# WHAT TO WORK ON
All of the records should be given again verbatim.

# GIVEN RECORDS
☆ ☆ ☆ ☆
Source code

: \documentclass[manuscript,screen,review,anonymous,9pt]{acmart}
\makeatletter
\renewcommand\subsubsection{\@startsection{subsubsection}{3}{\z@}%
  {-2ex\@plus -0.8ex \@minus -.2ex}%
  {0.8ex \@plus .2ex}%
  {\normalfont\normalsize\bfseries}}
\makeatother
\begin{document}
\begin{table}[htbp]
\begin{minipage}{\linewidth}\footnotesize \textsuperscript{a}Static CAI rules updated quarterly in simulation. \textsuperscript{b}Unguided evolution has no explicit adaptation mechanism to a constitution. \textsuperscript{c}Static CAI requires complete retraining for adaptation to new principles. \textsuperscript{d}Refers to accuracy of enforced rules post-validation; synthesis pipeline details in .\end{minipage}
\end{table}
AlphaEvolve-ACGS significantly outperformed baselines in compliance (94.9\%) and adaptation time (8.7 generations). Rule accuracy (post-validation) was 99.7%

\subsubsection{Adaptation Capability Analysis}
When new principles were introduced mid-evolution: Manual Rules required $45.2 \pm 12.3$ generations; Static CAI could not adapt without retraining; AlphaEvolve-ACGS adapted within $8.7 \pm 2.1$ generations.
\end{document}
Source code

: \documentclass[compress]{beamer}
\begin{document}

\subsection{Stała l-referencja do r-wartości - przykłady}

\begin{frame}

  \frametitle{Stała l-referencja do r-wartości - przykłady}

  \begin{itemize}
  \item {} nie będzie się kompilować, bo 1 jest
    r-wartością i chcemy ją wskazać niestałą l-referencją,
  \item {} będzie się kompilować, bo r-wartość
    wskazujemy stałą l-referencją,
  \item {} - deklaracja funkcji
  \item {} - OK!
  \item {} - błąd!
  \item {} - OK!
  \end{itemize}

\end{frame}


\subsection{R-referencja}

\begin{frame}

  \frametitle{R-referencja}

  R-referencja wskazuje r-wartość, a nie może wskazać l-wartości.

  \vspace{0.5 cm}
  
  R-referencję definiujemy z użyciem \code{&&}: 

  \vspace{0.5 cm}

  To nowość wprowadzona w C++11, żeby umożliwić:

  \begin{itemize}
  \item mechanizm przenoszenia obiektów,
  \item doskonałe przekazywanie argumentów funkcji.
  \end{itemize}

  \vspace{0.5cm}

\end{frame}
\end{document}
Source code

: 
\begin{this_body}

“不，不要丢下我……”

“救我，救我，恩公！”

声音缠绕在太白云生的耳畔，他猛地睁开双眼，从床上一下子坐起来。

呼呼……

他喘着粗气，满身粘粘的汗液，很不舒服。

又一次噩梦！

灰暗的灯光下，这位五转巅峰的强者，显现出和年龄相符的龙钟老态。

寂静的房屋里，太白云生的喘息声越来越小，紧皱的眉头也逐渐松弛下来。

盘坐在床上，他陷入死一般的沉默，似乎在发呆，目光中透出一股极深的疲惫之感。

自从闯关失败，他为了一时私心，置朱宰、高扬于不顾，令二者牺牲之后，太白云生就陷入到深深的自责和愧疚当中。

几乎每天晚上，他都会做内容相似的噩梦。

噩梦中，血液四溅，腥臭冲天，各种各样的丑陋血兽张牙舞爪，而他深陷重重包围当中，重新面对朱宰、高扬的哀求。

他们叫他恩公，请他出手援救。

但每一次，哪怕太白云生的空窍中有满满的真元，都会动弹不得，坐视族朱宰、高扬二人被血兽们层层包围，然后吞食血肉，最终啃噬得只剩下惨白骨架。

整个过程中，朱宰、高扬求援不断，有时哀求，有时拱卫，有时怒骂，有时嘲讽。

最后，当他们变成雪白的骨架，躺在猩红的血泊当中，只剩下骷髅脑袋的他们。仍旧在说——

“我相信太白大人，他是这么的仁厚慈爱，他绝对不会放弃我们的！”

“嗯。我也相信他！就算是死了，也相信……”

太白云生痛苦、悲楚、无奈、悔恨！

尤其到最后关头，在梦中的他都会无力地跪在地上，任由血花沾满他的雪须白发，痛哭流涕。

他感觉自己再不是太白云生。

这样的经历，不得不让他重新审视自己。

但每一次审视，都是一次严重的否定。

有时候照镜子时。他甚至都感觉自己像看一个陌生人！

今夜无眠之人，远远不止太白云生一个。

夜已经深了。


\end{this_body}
☆ ☆ ☆ ☆
# SOLUTION TO THE EXERCISE
Source code

: \documentclass[manuscript,screen,review,anonymous,9pt]{acmart}
\makeatletter
\renewcommand\subsubsection{\@startsection{subsubsection}{3}{\z@}%
  {-2ex\@plus -0.8ex \@minus -.2ex}%
  {0.8ex \@plus .2ex}%
  {\normalfont\normalsize\bfseries}}
\makeatother
\begin{document}
\begin{table}[htbp]
\begin{minipage}{\linewidth}\footnotesize \textsuperscript{a}Static CAI rules updated quarterly in simulation. \textsuperscript{b}Unguided evolution has no explicit adaptation mechanism to a constitution. \textsuperscript{c}Static CAI requires complete retraining for adaptation to new principles. \textsuperscript{d}Refers to accuracy of enforced rules post-validation; synthesis pipeline details in .\end{minipage}
\end{table}
AlphaEvolve-ACGS significantly outperformed baselines in compliance (94.9\%) and adaptation time (8.7 generations). Rule accuracy (post-validation) was 99.7%

\subsubsection{Adaptation Capability Analysis}
When new principles were introduced mid-evolution: Manual Rules required $45.2 \pm 12.3$ generations; Static CAI could not adapt without retraining; AlphaEvolve-ACGS adapted within $8.7 \pm 2.1$ generations.
\end{document}
Source code

: \documentclass[compress]{beamer}
\begin{document}

\subsection{Stała l-referencja do r-wartości - przykłady}

\begin{frame}

  \frametitle{Stała l-referencja do r-wartości - przykłady}

  \begin{itemize}
  \item {} nie będzie się kompilować, bo 1 jest
    r-wartością i chcemy ją wskazać niestałą l-referencją,
  \item {} będzie się kompilować, bo r-wartość
    wskazujemy stałą l-referencją,
  \item {} - deklaracja funkcji
  \item {} - OK!
  \item {} - błąd!
  \item {} - OK!
  \end{itemize}

\end{frame}


\subsection{R-referencja}

\begin{frame}

  \frametitle{R-referencja}

  R-referencja wskazuje r-wartość, a nie może wskazać l-wartości.

  \vspace{0.5 cm}
  
  R-referencję definiujemy z użyciem \code{&&}: 

  \vspace{0.5 cm}

  To nowość wprowadzona w C++11, żeby umożliwić:

  \begin{itemize}
  \item mechanizm przenoszenia obiektów,
  \item doskonałe przekazywanie argumentów funkcji.
  \end{itemize}

  \vspace{0.5cm}

\end{frame}
\end{document}
Source code

: 
\begin{this_body}

“不，不要丢下我……”

“救我，救我，恩公！”

声音缠绕在太白云生的耳畔，他猛地睁开双眼，从床上一下子坐起来。

呼呼……

他喘着粗气，满身粘粘的汗液，很不舒服。

又一次噩梦！

灰暗的灯光下，这位五转巅峰的强者，显现出和年龄相符的龙钟老态。

寂静的房屋里，太白云生的喘息声越来越小，紧皱的眉头也逐渐松弛下来。

盘坐在床上，他陷入死一般的沉默，似乎在发呆，目光中透出一股极深的疲惫之感。

自从闯关失败，他为了一时私心，置朱宰、高扬于不顾，令二者牺牲之后，太白云生就陷入到深深的自责和愧疚当中。

几乎每天晚上，他都会做内容相似的噩梦。

噩梦中，血液四溅，腥臭冲天，各种各样的丑陋血兽张牙舞爪，而他深陷重重包围当中，重新面对朱宰、高扬的哀求。

他们叫他恩公，请他出手援救。

但每一次，哪怕太白云生的空窍中有满满的真元，都会动弹不得，坐视族朱宰、高扬二人被血兽们层层包围，然后吞食血肉，最终啃噬得只剩下惨白骨架。

整个过程中，朱宰、高扬求援不断，有时哀求，有时拱卫，有时怒骂，有时嘲讽。

最后，当他们变成雪白的骨架，躺在猩红的血泊当中，只剩下骷髅脑袋的他们。仍旧在说——

“我相信太白大人，他是这么的仁厚慈爱，他绝对不会放弃我们的！”

“嗯。我也相信他！就算是死了，也相信……”

太白云生痛苦、悲楚、无奈、悔恨！

尤其到最后关头，在梦中的他都会无力地跪在地上，任由血花沾满他的雪须白发，痛哭流涕。

他感觉自己再不是太白云生。

这样的经历，不得不让他重新审视自己。

但每一次审视，都是一次严重的否定。

有时候照镜子时。他甚至都感觉自己像看一个陌生人！

今夜无眠之人，远远不止太白云生一个。

夜已经深了。


\end{this_body}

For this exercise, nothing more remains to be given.